I follow his eyes to just a few feet away from where I sit in the shade with our, like me, fair-skinned baby girl and smile. At our little boy. And his new little playmate. "Our new neighbors moved in across the street today. And that...is Caden's new friend."

"Oh."

"Yep. Oh."

He watches them for a few moments, like I've been doing for many, and sees, I think, the same thing I've been seeing. "He's looking at her like... "

"I know."

"And she's looking at him like... "

"Yes. She is."

"Hmmm. Well... he is four."

"And so is she."

"Oh boy."

"Yes," I sigh, "And girl."

"Thank God it's not mine," he says, and makes me laugh. Because God help the little boy - or big - who ever looks at his that way. Or another...

"And that he is."

"Of course that. So, what's her name?"

"Caelee."

"That's a cute name for a little girl."

"It is."

"Not as cute as Mackenzie... "

"No, of course not," I smile, looking down at her sleeping face.

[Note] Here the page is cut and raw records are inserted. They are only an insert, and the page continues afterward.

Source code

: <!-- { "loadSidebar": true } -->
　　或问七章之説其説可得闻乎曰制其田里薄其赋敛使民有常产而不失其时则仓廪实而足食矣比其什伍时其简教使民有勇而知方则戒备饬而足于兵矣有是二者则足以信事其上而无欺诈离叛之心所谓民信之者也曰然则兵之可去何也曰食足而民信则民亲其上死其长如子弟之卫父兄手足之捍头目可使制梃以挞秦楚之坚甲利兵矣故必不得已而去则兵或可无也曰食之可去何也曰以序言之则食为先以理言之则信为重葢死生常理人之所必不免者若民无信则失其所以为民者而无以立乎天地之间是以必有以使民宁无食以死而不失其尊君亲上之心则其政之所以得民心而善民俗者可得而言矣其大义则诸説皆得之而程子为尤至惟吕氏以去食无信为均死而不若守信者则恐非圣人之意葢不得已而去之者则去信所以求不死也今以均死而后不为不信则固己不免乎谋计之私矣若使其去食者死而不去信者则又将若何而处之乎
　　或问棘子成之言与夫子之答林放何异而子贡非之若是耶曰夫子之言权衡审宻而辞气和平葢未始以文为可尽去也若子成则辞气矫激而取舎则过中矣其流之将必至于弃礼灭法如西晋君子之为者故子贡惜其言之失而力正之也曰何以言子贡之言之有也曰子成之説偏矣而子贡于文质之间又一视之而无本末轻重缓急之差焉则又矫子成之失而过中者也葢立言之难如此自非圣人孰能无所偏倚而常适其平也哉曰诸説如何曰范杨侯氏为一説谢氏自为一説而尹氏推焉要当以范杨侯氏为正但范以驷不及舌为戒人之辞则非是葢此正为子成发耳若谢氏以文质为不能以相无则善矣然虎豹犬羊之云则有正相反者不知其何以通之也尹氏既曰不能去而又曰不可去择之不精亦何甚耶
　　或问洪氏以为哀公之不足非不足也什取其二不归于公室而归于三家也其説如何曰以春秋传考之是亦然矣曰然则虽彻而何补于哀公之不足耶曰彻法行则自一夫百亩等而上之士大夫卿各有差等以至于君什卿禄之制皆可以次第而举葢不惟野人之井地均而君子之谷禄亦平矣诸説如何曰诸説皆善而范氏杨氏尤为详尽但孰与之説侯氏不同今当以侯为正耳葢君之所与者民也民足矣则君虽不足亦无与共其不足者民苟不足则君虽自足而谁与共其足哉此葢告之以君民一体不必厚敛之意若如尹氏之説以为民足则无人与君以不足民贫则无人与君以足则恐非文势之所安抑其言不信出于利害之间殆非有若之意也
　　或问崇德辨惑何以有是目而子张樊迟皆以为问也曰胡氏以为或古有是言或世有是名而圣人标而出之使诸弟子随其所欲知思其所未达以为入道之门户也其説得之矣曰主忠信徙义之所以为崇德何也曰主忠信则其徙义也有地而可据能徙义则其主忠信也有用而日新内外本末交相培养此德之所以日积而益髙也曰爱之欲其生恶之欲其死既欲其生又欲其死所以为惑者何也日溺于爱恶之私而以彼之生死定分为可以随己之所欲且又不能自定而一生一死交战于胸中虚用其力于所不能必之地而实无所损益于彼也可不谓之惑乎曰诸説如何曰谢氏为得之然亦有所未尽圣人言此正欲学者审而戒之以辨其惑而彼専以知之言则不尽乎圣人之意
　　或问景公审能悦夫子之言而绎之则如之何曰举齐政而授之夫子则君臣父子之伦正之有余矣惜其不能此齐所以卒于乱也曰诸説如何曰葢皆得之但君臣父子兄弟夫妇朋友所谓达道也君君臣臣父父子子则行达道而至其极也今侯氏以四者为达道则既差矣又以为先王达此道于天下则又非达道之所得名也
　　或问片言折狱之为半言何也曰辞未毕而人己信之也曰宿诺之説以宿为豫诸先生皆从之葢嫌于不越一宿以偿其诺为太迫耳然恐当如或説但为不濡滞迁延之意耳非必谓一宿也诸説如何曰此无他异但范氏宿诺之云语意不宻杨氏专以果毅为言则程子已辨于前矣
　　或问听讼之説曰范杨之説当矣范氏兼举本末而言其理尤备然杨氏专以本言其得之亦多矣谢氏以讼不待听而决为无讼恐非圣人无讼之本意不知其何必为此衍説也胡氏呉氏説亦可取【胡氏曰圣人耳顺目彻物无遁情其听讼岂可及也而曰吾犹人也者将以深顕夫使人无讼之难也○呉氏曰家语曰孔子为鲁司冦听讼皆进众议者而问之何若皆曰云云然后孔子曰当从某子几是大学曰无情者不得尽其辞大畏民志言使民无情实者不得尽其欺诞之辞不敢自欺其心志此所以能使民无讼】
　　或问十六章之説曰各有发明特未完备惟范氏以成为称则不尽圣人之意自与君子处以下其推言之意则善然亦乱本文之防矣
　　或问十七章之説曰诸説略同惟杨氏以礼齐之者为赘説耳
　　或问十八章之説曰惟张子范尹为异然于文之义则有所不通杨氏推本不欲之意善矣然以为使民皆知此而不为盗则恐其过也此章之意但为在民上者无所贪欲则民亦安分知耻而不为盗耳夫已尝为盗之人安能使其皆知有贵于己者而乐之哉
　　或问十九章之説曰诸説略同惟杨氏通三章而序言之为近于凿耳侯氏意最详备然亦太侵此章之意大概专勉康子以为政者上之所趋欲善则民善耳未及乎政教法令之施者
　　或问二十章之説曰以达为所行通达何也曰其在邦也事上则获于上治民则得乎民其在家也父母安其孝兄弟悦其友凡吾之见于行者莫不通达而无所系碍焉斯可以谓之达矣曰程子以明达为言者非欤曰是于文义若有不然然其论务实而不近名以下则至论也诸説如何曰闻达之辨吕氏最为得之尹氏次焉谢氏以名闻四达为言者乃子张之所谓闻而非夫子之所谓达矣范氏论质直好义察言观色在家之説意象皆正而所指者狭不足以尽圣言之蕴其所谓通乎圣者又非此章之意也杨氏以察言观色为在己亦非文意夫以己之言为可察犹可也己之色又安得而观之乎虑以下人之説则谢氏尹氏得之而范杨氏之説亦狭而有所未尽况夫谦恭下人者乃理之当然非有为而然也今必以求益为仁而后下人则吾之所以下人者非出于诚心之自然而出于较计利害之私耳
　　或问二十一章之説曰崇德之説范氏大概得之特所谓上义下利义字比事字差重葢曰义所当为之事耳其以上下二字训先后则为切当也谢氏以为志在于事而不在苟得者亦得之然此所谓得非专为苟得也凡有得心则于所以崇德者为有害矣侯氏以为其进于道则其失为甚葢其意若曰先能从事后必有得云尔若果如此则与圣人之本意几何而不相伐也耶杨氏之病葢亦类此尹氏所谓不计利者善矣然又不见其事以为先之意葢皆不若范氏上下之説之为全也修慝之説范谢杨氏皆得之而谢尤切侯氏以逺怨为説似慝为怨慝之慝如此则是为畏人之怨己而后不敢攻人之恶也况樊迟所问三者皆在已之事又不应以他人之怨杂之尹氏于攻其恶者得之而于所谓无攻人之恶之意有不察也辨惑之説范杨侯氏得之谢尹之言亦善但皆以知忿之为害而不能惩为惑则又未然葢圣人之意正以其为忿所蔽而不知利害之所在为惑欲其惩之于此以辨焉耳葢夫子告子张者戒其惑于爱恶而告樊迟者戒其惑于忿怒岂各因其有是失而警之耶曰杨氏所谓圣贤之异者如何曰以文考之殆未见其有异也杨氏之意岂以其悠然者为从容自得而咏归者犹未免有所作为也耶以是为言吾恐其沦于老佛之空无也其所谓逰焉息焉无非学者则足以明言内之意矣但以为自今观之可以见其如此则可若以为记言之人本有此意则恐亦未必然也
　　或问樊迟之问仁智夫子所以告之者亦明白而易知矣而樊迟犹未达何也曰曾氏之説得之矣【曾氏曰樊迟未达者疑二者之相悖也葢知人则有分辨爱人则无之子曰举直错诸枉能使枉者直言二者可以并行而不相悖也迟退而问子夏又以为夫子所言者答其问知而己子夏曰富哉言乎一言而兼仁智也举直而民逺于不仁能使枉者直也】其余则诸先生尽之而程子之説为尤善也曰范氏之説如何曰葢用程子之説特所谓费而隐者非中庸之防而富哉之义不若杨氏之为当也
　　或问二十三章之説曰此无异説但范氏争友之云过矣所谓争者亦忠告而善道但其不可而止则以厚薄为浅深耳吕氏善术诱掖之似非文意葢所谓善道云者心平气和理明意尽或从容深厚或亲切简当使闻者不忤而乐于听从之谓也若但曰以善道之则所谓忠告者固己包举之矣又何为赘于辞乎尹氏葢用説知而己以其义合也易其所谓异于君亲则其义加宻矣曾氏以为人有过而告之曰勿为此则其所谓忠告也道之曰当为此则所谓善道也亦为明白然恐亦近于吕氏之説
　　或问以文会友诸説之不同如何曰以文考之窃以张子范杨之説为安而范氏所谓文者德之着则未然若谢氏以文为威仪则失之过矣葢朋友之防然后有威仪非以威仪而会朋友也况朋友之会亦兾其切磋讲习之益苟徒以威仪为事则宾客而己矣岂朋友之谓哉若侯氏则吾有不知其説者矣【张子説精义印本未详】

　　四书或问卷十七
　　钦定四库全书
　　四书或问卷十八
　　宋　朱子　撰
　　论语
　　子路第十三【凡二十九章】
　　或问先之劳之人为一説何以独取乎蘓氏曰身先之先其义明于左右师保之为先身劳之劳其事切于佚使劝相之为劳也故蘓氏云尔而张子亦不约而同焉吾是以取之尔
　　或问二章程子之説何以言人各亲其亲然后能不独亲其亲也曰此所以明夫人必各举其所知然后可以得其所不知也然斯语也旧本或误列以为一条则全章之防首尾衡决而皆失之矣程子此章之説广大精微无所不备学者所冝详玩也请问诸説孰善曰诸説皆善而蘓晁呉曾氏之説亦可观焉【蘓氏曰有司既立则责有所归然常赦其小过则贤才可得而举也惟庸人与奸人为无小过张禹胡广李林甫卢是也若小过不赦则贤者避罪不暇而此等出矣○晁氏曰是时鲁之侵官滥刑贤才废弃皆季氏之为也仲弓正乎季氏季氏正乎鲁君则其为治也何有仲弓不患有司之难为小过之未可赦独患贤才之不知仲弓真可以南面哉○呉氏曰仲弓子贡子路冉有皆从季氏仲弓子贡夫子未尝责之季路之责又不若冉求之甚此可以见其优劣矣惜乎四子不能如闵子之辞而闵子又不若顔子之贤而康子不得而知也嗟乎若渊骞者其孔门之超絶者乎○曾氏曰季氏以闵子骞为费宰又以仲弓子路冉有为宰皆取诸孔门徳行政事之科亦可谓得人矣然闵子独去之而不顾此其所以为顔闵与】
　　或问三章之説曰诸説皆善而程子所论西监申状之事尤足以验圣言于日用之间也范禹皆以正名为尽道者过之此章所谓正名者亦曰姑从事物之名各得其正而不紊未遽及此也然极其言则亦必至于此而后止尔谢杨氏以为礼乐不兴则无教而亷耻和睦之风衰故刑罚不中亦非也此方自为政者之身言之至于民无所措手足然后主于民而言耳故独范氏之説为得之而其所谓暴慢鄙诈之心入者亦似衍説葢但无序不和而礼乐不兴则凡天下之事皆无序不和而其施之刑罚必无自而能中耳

"So, I should go introduce myself, I think. Since my son isn't going to. Introduce me. Or notice that I'm even here... "

"I noticed," I tell him. "If that helps any."

"That's because we were four once."

"True."

"Mackenzie's not allowed to turn four. Just so you know."

I laugh at his ridiculously adorable I mean business face. And then at the pout that appears on it after. And watch him walk away.

Towards our ridiculously adorable little boy.

Who is more like mine everyday.

Every time I open my eyes.

And get to spend another in my dreams.

Ours.

The End.

Of When You Close Your Eyes

And I want to say thank you... to those of you who have been with us since the beginning. Through the laughter and the tears. And everything else in between. I'd hug you if I could.

And also... I want you to know that this is hard. Saying goodbye. Because this story means the world to me. It has since the day I wrote the first chapter. And it still does. And always will. And I could probably write it forever... them... but that's not the right decision. This is. Saying goodbye here. And now. It's what they told me, anyway. And listening to them was what this was all about.

So, thank you. Again. For listening to us. And our dreams.

I'm going to go cry now. Maybe even forever.